HiFi-TURB-DLR rounded step

Semi-confined flows

Underlying Flow Regime 3-36

Test Case Study

Brief Description of the Study Test Case

In the framework of the HiFi-TURB project, four different geometries with different boundary-layer properties were designed. Each configuration was computed for two different Reynolds numbers. The configuration concerns a turbuluent boundary layer incipient to separation where the flow is on the brink of separation but does not separate at the Reynolds number ${Re_{H}=78,490}$ based on the step height ${H}$ . The geometry of this UFR is shown in Fig. 2. The geometry comprises three main sections: An upstream section with ${11.84H}$ , the curved-step section with length ${L=5.53H}$ and the downstream section with ${14.47H}$ . The length ${L}$ of the step is fixed for all geometries, while the height ${H}$ is adapted to generate the desired APG. For the incipient separation testcase the step height equals ${H=0.028956m}$ .

Figure 2: Flow Domain

The parametric geometry definition for the curved-step sections is given in [‌6] and is depicted in Fig. 2. The origin ${x=0}$ is set at the beginning of the curved-step section.

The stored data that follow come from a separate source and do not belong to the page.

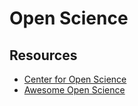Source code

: # Open Science
## Resources
- [Center for Open Science](https://www.cos.io/)
- [Awesome Open Science](https://github.com/ZoranPandovski/awesome-open-science)
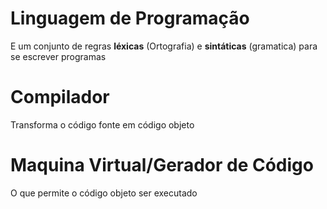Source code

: # Linguagem de Programação

E um conjunto de regras **léxicas** (Ortografia) e **sintáticas** (gramatica) para se escrever programas

# Compilador

Transforma o código fonte em código objeto

# Maquina Virtual/Gerador de Código

O que permite o código objeto ser executado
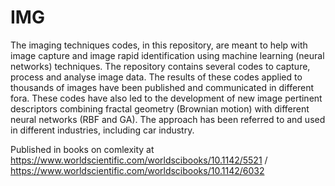 # IMG
The imaging techniques codes, in this repository, are meant to help with image capture and image rapid identification using machine learning (neural networks) techniques. The repository contains several codes to capture, process and analyse image data. 
The results of these codes applied to thousands of images have been published and communicated in different fora. These codes have also led to the development of new image pertinent descriptors combining fractal geometry (Brownian motion) with different neural networks (RBF and GA). 
The approach has been referred to and used in different industries, including car industry.

Published in books on comlexity at https://www.worldscientific.com/worldscibooks/10.1142/5521 / https://www.worldscientific.com/worldscibooks/10.1142/6032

{\begin{aligned}&y_{wall}&&=H&&\mathrm {for} \,-11.84H<x\leq 0\\&y_{wall}&&=a_{1}+a_{2}x^{3}+a_{3}x^{4}+a_{4}x^{5}&&\mathrm {for} \,0<x\leq 5.53H\\&y_{wall}&&=0&&\mathrm {for} \,5.53H<x\leq 20H\\\\\end{aligned}}

with ${a_{1}=H}$ , ${a_{2}=-10H/L^{3}}$ , ${a_{3}=15H/L^{4}}$ and ${a_{4}=-6H/L^{5}}$ .

CFD Methods

Reynolds-Averaged Navier-Stokes computations

SSG/LRR- $\omega$ model

For the entire computational domain, a structured 2D mesh was created using Pointwise V18.2. Sensitivity studies were carried out on various meshes and the final mesh used in this UFR contains a total of $266,112$ points. Along the bottom contour $448$ points are used in streamwise direction with a smaller spacing in the curved-step region. In the wall-normal direction $298$ points are used, $98$ of which are concentrated near the wall. The wall-normal growth ratio is approximatively $1,077$ and the dimensionless distance from the wall is ${y^{+}<1}$ along the bottom wall for all meshes and simulation scenarios. The computational mesh close to the step is shown in Figure Fig. 3.

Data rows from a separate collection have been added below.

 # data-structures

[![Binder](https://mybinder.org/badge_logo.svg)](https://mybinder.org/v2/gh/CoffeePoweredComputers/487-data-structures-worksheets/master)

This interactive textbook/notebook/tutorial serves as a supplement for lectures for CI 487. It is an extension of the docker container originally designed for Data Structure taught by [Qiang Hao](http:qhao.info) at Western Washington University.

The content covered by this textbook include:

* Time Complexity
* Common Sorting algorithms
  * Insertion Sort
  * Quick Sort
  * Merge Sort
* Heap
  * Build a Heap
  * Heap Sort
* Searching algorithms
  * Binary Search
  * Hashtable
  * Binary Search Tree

Figure 3: Computational Mesh for RANS SSG/LRR- $\omega$ simulation

For the inflow boundary located at ${x=-11.84H}$ a reservoir-pressure inflow boundary condition is used. This boundary condition prescribes total pressure and total density. The inflow direction is by default perpendicular to the boundary face and a constant velocity is prescribed defined by the Mach number $Ma$ . The turbulent kinetic energy entering the flow domain is computed according to the defined value of the turbulent intensity, which is set to $0.01$ and the turbulent viscosity is defined using the ratio of eddy to molecular dynamic viscosity $\mu _{t}/\mu _{l}$ set to $1$ . Both values of the turbulent kinetic energy and the turbulent viscosity are required for defining reference values for the turbulent quantities (Reynolds stresses and specific turbulent dissipation rate) used for the inflow boundary condition and are selected based on best-practise. For the outflow boundary at ${x=20H}$ an exit-pressure outflow boundary condition is used. The exit pressure is adapted during the simulation to match the reference pressure at the coordinate point ${Z_{ref}=(-5.18H,0,6.22H)}$ in agreement with the original Disotell case. The upper boundary is a permeable far-field Riemann boundary condition located ${179H}$ from the bottom wall and computed via the approximate Riemann method of Roe. The SSG/LRR- $\omega$ computations were conducted with a 3D solver. Hence, a symmetry boundary condition is used on both side planes of the 2D domain and the solver is operated in a 2D manner (only one cell in spanwise direction). Reference parameters for ${Re_{H}=78,490}$ are presented in Table 2.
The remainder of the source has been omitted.